Dining Out Successfully

dining out-successfullyWhen dieting, preparing your meals at home will help you reach your weight loss goals faster as you know exactly what you are eating. But in today’s busy world, dining out is a way of life, we’re often just too busy to cook. Dining out successfully can be done, and you can enjoy your meal and stick to your diet.

Here are eight eat smart tips to dining out successfully. 
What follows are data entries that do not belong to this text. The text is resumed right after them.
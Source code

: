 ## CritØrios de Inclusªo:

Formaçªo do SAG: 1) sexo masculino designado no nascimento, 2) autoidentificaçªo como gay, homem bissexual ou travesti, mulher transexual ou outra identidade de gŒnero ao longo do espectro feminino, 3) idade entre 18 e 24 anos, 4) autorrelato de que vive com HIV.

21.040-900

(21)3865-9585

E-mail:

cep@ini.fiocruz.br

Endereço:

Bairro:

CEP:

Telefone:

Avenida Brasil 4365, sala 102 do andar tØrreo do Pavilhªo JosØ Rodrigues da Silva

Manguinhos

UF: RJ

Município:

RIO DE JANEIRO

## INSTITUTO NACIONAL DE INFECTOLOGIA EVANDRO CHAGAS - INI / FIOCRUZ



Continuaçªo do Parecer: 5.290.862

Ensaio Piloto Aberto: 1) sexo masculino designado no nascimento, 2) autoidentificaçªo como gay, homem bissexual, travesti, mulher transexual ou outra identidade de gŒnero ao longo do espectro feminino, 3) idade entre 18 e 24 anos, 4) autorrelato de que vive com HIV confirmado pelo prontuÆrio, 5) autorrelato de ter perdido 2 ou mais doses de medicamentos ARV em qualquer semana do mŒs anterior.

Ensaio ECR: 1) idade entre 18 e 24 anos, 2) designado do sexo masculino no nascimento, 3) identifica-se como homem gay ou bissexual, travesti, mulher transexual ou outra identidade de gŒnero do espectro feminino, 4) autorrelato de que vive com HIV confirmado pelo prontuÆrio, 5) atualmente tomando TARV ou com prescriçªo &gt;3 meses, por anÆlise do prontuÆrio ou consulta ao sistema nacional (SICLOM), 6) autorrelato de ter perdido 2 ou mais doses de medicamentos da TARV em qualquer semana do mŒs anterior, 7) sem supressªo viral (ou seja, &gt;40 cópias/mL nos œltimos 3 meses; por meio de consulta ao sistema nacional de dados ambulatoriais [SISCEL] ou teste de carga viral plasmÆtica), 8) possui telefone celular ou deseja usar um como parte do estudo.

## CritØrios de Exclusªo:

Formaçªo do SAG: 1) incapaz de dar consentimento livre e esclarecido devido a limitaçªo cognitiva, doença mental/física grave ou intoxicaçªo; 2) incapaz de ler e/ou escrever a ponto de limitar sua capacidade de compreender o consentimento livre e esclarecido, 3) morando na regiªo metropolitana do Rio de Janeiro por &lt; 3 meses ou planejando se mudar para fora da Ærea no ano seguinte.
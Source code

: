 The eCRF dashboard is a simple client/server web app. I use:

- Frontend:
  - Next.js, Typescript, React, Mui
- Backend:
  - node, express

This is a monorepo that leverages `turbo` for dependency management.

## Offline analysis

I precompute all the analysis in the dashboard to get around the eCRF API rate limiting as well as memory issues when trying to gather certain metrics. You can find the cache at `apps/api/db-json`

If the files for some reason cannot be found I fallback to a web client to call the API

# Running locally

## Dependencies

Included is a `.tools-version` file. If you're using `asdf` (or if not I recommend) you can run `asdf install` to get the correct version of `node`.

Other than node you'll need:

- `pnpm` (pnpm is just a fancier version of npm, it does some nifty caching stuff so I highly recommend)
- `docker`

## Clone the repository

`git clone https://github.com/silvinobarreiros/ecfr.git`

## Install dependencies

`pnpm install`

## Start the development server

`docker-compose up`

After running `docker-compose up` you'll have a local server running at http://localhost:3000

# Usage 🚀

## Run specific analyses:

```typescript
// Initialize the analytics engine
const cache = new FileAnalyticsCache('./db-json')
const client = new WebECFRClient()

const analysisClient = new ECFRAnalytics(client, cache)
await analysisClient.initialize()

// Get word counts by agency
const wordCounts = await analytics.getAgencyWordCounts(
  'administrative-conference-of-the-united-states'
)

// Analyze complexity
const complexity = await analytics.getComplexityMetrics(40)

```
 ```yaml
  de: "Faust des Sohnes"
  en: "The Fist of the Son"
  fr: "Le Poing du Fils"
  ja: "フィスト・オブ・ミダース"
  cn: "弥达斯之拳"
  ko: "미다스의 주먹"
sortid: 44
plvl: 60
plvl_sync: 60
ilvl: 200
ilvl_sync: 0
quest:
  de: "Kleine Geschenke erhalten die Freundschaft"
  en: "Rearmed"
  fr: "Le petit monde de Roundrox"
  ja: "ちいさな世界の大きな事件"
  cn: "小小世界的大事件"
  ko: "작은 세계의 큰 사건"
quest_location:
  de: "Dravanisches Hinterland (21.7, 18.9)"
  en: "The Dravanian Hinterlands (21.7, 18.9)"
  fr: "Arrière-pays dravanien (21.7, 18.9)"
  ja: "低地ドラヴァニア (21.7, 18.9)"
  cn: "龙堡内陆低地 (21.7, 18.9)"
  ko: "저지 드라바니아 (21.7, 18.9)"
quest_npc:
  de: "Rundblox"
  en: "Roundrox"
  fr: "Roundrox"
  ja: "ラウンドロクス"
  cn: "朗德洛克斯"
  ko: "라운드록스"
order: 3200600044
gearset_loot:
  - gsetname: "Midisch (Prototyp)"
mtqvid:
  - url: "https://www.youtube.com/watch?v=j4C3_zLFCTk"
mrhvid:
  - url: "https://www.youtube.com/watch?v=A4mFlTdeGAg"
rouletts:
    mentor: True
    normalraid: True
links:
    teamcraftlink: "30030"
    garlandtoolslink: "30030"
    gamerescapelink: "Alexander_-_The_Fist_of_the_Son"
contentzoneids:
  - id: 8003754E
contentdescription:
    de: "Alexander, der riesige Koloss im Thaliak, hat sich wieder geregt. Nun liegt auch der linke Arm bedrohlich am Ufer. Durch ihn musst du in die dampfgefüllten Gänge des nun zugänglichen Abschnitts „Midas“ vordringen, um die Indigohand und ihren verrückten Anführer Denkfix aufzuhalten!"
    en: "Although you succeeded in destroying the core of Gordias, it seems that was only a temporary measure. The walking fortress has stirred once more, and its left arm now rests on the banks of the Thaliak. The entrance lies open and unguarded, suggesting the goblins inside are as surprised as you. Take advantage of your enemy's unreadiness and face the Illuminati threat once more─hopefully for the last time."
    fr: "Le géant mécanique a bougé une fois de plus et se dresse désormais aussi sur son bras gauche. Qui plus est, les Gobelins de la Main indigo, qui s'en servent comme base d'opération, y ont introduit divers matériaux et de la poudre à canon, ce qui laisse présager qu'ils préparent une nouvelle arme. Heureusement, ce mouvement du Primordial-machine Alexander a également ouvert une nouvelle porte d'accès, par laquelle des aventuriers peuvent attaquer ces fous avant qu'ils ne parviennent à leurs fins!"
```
  1. Do your homework. You can find virtually every restaurant and every menu online and narrow your choices of where and what to eat. Make healthy, low fat and low-calorie choices and stick to those menu items at the restaurant.
  1. Order first. If you eat with others, order first. You already know what you should order, don’t be tempted by the dishes your friends or coworkers order.
  1. Ask questions. How is this dish prepared? Is it grilled or pan fried? Skin on or off? Are there smaller portions available? Can I get sauces or gravy on the side? What healthy sides are available? Can I make substitutions? Make special requests that support your diet, if the restaurant cannot accommodate your requests, there are many others that will. If your meal does not arrive at your table the way you ordered it, send it back.
  1. Avoid the extras. It is easy to consume hundreds of unnecessary calories before your meal even arrives. Avoid the fatty appetizers (like fried cheese), baskets of bread and butter, breadsticks or tortilla chips. Practice self-control or decline them if offered.
  1. Dine on appetizers. An exception to the rule above, as some appetizers may be the healthiest option on the menu. The portion size of an appetizer may be a good choice as well, or have an appetizer with a salad as your meal. Avoid those appetizers that are fried, or covered in cheeses, oils and cream sauces.
  1. Keep your healthy salad, healthy. A healthy, low fat, low-calorie salad is built around fresh leafy greens, beans and veggies, it is not covered by cheese, bacon, croutons or high-fat dressings. Choose vinaigrettes, low fat, low-calorie dressings, or a small amount of olive oil and fresh lemon juice, all ordered on the side.
  1. Be careful with side dishes. The sides you order can make your healthy entree less healthy, choose wisely. Never order the fries, substitute baked, boiled or roasted potatoes with no (or minimal) butter, cheese and sour cream. Flavor your potato choices with salsa, a dash of salt and pepper and chives.
  1. Drink water. Water is both free and calorie free. Drinking water before and during your meal will help fill your stomach and help you eat fewer calories. Colas and alcohol are liquid sugar and add hundreds of calories to your otherwise healthy meal.